在上个月的专栏中,我开始谈论我在上世纪90年代后半期的中国之行。当时我在吉文斯国际公司为苏茜·吉文斯工作,一个主要的潜在客户要求我前往中国西部地区签署合同——一份价值约200万美元的钻杆合同。这是第二部分:到达那里。

我们在杜勒斯国际机场的台阶上离开了。我走到英国航空公司柜台办理登机手续。作为一名“经济舱”乘客,我发现乘坐商务舱令人印象深刻:座位更大、更舒适;个人观影屏幕;还有我的脚穿的拖鞋。抵达伦敦后,我在英国航空公司的休息室里洗了个澡,为接下来漫长的一天做了准备。我换了飞机,起飞去北京。这一次,我发现自己回到了车厢里,我的感冒越来越严重。

一到北京,我就设法找到了转机去乌鲁木齐的售票处。他们告诉我,我需要一张“机场通行证”,并指给我去哪里办一张。两扇窗户开着。在美国,我们有两条线。但在那里,一群半圆形的人挤在周围拿通行证。我挡着篱笆走到窗口,拿到通行证,然后前往航站楼登机。

然后事情变得有趣起来。我们还没起飞,飞机上就响起了中文广播。人们站起来开始下飞机。很明显,飞机出了机械故障。他们会修好,我们第二天就可以起飞了。他们让我们上了一辆巴士,我们去了北京的一家旅馆。

在那里,我给查尔斯打了电话,他是我在美国做生意的联系人。慌乱中,他让我回到机场的那个售票柜台,他会给我安排另一趟航班。我找到了一辆出租车。司机不会说英语。我挥了挥手,在停车场“飞”了几分钟,逗着旁观者,直到司机最终明白了我的意思。当时是下午三点左右,但从笼罩在城市上空的污染来看,似乎已经到了黄昏。

我走到售票处,出示了身份证和机票。查尔斯的联系人肯定有很大的吸引力,因为柜台后面的女人抓住我的衬衫,拖着我穿过行李秤,然后从后门把我送到了一架飞机上。我终于踏上了去乌鲁木齐的旅途,乌鲁木齐位于北京的最西边,位于新疆省。

一落地,我就等着,但没有人来接我。很晚了,没有更多的航班,机场关闭了。我带着公文包,但行李没到。我已经起床超过30个小时了,我的感冒越来越严重。

我当时并不知道,但乌鲁木齐并不安全。中国政府将东部地区的居民迁移到该地区,生活在那里的维吾尔人对此并不欣赏。这在今天仍然是一个问题。我很高兴我不知道,因为事情发展到我是我的航班上唯一一个留在机场的人。一个会说一点英语的出租车司机帮我把我送到了一家旅馆。他们没有空房了,所以他们在另一家旅馆给我找了个房间。

安全登记后,我决定给办公室打电话,买了一张20美元的电话卡充值。办公室接电话,我找苏茜。在她接通电话的几秒钟内,我的电话卡余额就用完了。
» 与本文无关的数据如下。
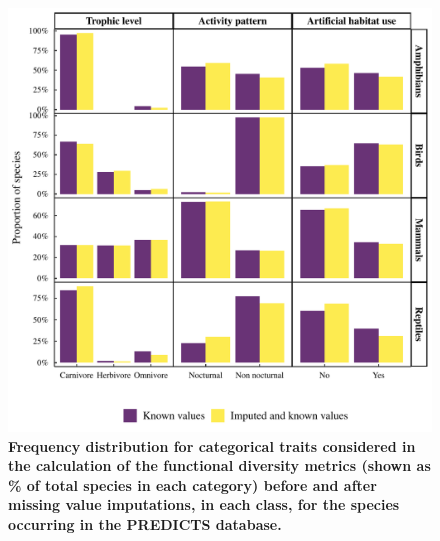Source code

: \newpage
\begin{figure}[h!]
\centering
\includegraphics[scale=0.8]{Supporting/Chapter3/Figures/SI_dist_cat}
\caption[Frequency distribution for categorical traits considered in the calculation of the functional diversity metrics]{\textbf{Frequency distribution for categorical traits considered in the calculation of the functional diversity metrics (shown as \% of total species in each category) before and after missing value imputations, in each class, for the species occurring in the PREDICTS database.}}
\label{SI3_F7}
\end{figure}
\newpage

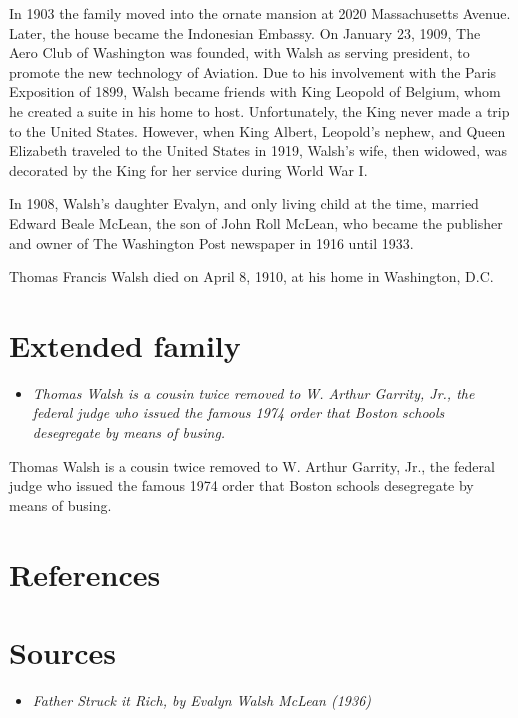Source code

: In 1903 the family moved into the ornate mansion at 2020 Massachusetts
Avenue. Later, the house became the Indonesian Embassy. On January 23,
1909, The Aero Club of Washington was founded, with Walsh as serving
president, to promote the new technology of Aviation. Due to his
involvement with the Paris Exposition of 1899, Walsh became friends with
King Leopold of Belgium, whom he created a suite in his home to host.
Unfortunately, the King never made a trip to the United States. However,
when King Albert, Leopold's nephew, and Queen Elizabeth traveled to the
United States in 1919, Walsh's wife, then widowed, was decorated by the
King for her service during World War I.

In 1908, Walsh's daughter Evalyn, and only living child at the time,
married Edward Beale McLean, the son of John Roll McLean, who became the
publisher and owner of The Washington Post newspaper in 1916 until 1933.

Thomas Francis Walsh died on April 8, 1910, at his home in Washington,
D.C.

\section{Extended family}\label{extended-family}

\begin{itemize}
\item
  \emph{Thomas Walsh is a cousin twice removed to W. Arthur Garrity,
  Jr., the federal judge who issued the famous 1974 order that Boston
  schools desegregate by means of busing.}
\end{itemize}

Thomas Walsh is a cousin twice removed to W. Arthur Garrity, Jr., the
federal judge who issued the famous 1974 order that Boston schools
desegregate by means of busing.

\section{References}\label{references}

\section{Sources}\label{sources}

\begin{itemize}
\item
  \emph{Father Struck it Rich, by Evalyn Walsh McLean (1936)}
\end{itemize}

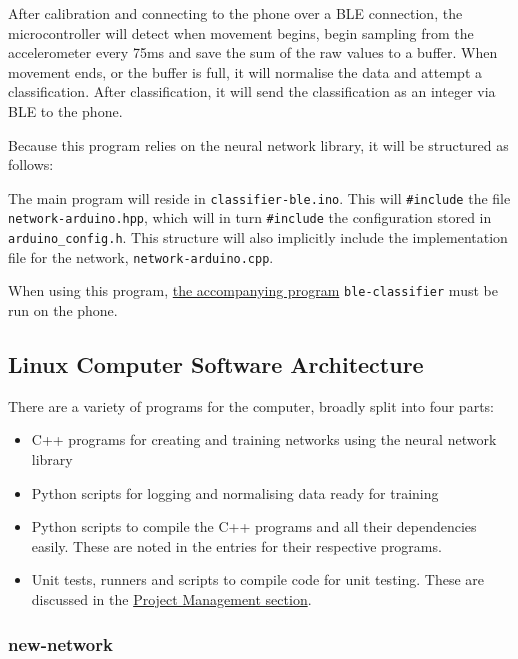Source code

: \documentclass[a4paper]{article}
\begin{document}
After calibration and connecting to the phone over a BLE connection, the microcontroller will detect when movement begins, begin sampling from the accelerometer every 75ms and save the sum of the raw values to a buffer. When movement ends, or the buffer is full, it will normalise the data and attempt a classification. After classification, it will send the classification as an integer via BLE to the phone.

Because this program relies on the neural network library, it will be structured as follows:

The main program will reside in \lstinline{classifier-ble.ino}. This will \lstinline{#include} the file \lstinline{network-arduino.hpp}, which will in turn \lstinline{#include} the configuration stored in \lstinline{arduino_config.h}. 
This structure will also implicitly include the implementation file for the network, \lstinline{network-arduino.cpp}.


When using this program, \hyperref[subsubsec:dc_asa_classifier]{the accompanying program} \lstinline{ble-classifier} must be run on the phone.

\subsection{Linux Computer Software Architecture}%
\label{subsec:dc_csa}


There are a variety of programs for the computer, broadly split into four parts:

\begin{itemize}
\item C++ programs for creating and training networks using the neural network library
\item Python scripts for logging and normalising data ready for training
\item Python scripts to compile the C++ programs and all their dependencies easily. These are noted in the entries for their respective programs.
\item Unit tests, runners and scripts to compile code for unit testing. These are discussed in the \hyperref[subsec:pp_testing]{Project Management section}.
\end{itemize}

\subsubsection{new-network}%
\label{subsubsec:dc_cas_newnetwork}
\end{document}
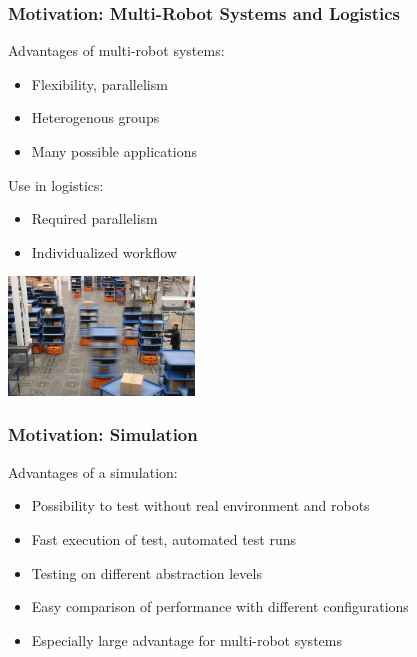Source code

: \documentclass[]{beamer}
\begin{document}
\begin{frame}
  \frametitle{Motivation: Multi-Robot Systems and Logistics}
  \begin{multicols}{2}
  Advantages of multi-robot systems:
  \begin{itemize}
  \item Flexibility, parallelism
  \item Heterogenous groups %
  \item Many possible applications %
  \end{itemize}
  Use in logistics:
  \begin{itemize}
  \item Required parallelism
  \item Individualized workflow
  \end{itemize}
  \includegraphics[width=140pt]{../pics/kiva.jpg}
  \end{multicols}
\end{frame}

\begin{frame}
  \frametitle{Motivation: Simulation}
  Advantages of a simulation:
  \begin{itemize}
  \item Possibility to test without real environment and robots
  \item Fast execution of test, automated test runs
  \item Testing on different abstraction levels
  \item Easy comparison of performance with different configurations 
  \item Especially large advantage for multi-robot systems
  \end{itemize}
\end{frame}
\end{document}
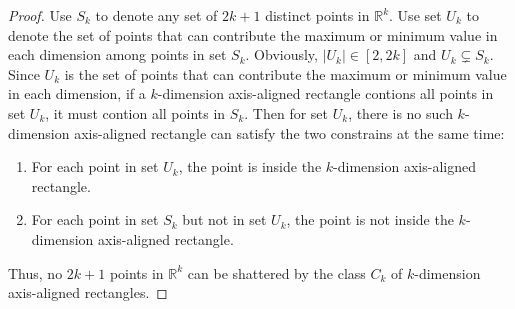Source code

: \begin{proof}
    Use $S_k$ to denote any set of $2k+1$ distinct points in $\mathbb{R}^k$.
    Use set $U_k$ to denote the set of points that can contribute the maximum or minimum value in each dimension among points in set $S_k$.
    Obviously, $|U_k|\in[2,2k]$ and $U_k\subsetneq S_k$.
    Since $U_k$ is the set of points that can contribute the maximum or minimum value in each dimension,
    if a $k$-dimension axis-aligned rectangle contions all points in set $U_k$, it must contion all points in $S_k$.
    Then for set $U_k$, there is no such $k$-dimension axis-aligned rectangle can satisfy the two constrains at the same time:
    \begin{enumerate}
        \item For each point in set $U_k$, the point is inside the $k$-dimension axis-aligned rectangle.
        \item  For each point in set $S_k$ but not in set $U_k$, the point is not inside the $k$-dimension axis-aligned rectangle.
    \end{enumerate}

    Thus, no $2k+1$ points in $\mathbb{R}^k$ can be shattered by the class $C_k$ of $k$-dimension axis-aligned rectangles.
\end{proof}
\noindent {}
我又买了一个,当公司接电话时,我把信息给了他们,让他们给我回电话。我收到了苏茜的信息,她应该联系查尔斯,这样他在乌鲁木齐的联系人就会知道早上去哪里接我。那时,距离天亮还有三个小时。

第二天一大早,我遇到了我的人:一名司机,另一名男子和我的翻译。司机是一个身材魁梧的中国男人,大约6英尺高,穿着蓝色西装,戴着蓝色帽子。他让我想起了《金手指》里的跟班怪人我们乘坐的是一辆大型丰田陆地巡洋舰,车窗是彩色的。我们在一条四车道的高速公路上离开了小镇,几英里后,这条公路变成了两条车道,满是卡车、公共汽车、小货车、小轿车、拖拉机拉着货车、骑着割草机拉着装满棉花的车,还有骑着自行车的人。

我们在一条四车道的高速公路上离开了小镇,几英里后,这条公路变成了两条车道,满是卡车、公共汽车、小货车、小轿车、拖拉机拉着货车、骑着割草机拉着装满棉花的车,还有骑着自行车的人。

当我们进入半干旱地区时,车辆稀少,地面上的沙子越来越多。我们来到马路对面的一排岩石前。这意味着道路因施工而关闭。这条路正在重新铺设路面。在新铺的柏油路边上,埋着一块约4英寸宽、12英寸长、1英寸厚的石头作为支撑。这些都是手工安装的。

在这些建筑区域,旅行者必须自己找路。于是,我们沿着这条破败的小路离开了大路。我们看到车辆被困在沙子里,还有人在艰难地让他们的马车通过。大约100码后,我们回到高速公路上继续我们的旅程。我们可以看到远处的几个石油钻井平台。

从乌鲁木齐到我们的目的地克拉玛依市,行程约200英里,花了大约6个小时。这个小镇位于中国与哈萨克斯坦边境以东约30英里,与蒙古边境以西约150英里,与俄罗斯边境以南约125英里。在那里很少见到西方人。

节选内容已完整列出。